## Your task
Exactly the lines from the one with "### 만약, 기본 로캘 설정에 ko_KR.UTF-8이 없다면" to the end of the entries should appear in your answer, retyped word for word.

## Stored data

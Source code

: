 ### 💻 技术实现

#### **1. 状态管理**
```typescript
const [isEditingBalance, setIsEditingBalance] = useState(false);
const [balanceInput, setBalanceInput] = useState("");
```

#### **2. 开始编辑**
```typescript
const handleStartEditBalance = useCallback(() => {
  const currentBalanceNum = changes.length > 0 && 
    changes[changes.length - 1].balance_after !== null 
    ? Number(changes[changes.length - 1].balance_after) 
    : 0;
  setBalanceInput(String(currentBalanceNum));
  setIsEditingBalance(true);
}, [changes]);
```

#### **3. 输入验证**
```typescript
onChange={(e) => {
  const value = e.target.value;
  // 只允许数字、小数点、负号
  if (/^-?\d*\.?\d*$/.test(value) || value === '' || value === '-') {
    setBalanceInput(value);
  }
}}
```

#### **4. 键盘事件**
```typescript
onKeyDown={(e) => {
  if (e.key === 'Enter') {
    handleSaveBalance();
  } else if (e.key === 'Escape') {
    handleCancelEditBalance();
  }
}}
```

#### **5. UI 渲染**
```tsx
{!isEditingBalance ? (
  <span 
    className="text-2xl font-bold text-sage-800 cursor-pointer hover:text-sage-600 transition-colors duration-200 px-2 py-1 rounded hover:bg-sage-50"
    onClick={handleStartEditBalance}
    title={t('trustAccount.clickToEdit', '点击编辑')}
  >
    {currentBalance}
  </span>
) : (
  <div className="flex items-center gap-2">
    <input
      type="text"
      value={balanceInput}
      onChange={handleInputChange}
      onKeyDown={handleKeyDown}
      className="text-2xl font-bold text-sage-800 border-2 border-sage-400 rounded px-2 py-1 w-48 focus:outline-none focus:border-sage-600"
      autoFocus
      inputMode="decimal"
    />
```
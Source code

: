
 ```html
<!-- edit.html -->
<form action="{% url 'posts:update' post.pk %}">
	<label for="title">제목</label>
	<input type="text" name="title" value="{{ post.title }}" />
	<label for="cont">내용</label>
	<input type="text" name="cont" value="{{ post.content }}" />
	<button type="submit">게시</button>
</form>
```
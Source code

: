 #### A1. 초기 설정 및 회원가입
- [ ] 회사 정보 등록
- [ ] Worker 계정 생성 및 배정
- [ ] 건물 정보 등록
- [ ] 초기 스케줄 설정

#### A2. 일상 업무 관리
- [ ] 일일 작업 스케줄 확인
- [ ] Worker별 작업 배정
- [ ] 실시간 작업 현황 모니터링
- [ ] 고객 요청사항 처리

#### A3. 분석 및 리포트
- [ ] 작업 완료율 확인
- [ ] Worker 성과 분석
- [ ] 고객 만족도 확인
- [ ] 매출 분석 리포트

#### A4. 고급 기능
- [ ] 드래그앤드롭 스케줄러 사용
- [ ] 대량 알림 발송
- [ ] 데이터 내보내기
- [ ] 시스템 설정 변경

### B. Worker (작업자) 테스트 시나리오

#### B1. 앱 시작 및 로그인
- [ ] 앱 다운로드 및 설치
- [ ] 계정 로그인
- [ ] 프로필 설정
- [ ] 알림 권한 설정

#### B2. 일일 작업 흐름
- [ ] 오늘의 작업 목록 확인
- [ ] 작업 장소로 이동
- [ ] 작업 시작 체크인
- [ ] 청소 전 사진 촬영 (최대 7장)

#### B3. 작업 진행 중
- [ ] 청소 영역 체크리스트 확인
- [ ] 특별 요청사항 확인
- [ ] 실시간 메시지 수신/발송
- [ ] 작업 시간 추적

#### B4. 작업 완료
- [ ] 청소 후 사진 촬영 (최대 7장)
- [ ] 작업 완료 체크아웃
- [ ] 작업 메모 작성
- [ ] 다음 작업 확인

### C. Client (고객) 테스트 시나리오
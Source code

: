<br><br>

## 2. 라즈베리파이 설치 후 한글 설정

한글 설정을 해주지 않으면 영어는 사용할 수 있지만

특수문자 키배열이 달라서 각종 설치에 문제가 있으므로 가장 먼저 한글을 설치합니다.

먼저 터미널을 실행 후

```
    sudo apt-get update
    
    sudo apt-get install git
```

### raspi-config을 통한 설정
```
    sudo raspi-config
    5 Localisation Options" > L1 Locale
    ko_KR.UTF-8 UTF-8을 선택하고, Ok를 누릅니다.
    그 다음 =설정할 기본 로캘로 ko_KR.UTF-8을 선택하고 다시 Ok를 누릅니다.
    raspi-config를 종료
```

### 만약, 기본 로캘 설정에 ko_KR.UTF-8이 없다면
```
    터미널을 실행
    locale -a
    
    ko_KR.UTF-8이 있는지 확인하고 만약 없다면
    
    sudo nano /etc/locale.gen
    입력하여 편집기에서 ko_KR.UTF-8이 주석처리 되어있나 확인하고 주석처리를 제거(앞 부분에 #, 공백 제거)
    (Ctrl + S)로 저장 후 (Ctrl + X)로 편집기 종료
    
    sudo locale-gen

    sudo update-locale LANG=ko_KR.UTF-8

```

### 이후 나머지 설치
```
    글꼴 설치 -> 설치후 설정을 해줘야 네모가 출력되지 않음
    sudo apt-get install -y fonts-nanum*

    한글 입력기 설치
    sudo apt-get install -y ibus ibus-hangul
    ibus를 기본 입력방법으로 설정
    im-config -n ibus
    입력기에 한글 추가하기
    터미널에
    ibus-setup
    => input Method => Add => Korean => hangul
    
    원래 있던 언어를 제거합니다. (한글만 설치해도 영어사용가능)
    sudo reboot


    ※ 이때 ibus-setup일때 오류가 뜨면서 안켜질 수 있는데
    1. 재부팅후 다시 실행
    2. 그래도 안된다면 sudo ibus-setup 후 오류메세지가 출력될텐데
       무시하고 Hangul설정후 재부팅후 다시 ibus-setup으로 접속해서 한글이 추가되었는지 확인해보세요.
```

## Expected output
### 만약, 기본 로캘 설정에 ko_KR.UTF-8이 없다면
```
    터미널을 실행
    locale -a
    
    ko_KR.UTF-8이 있는지 확인하고 만약 없다면
    
    sudo nano /etc/locale.gen
    입력하여 편집기에서 ko_KR.UTF-8이 주석처리 되어있나 확인하고 주석처리를 제거(앞 부분에 #, 공백 제거)
    (Ctrl + S)로 저장 후 (Ctrl + X)로 편집기 종료
    
    sudo locale-gen

    sudo update-locale LANG=ko_KR.UTF-8

```

### 이후 나머지 설치
```
    글꼴 설치 -> 설치후 설정을 해줘야 네모가 출력되지 않음
    sudo apt-get install -y fonts-nanum*

    한글 입력기 설치
    sudo apt-get install -y ibus ibus-hangul
    ibus를 기본 입력방법으로 설정
    im-config -n ibus
    입력기에 한글 추가하기
    터미널에
    ibus-setup
    => input Method => Add => Korean => hangul
    
    원래 있던 언어를 제거합니다. (한글만 설치해도 영어사용가능)
    sudo reboot


    ※ 이때 ibus-setup일때 오류가 뜨면서 안켜질 수 있는데
    1. 재부팅후 다시 실행
    2. 그래도 안된다면 sudo ibus-setup 후 오류메세지가 출력될텐데
       무시하고 Hangul설정후 재부팅후 다시 ibus-setup으로 접속해서 한글이 추가되었는지 확인해보세요.
```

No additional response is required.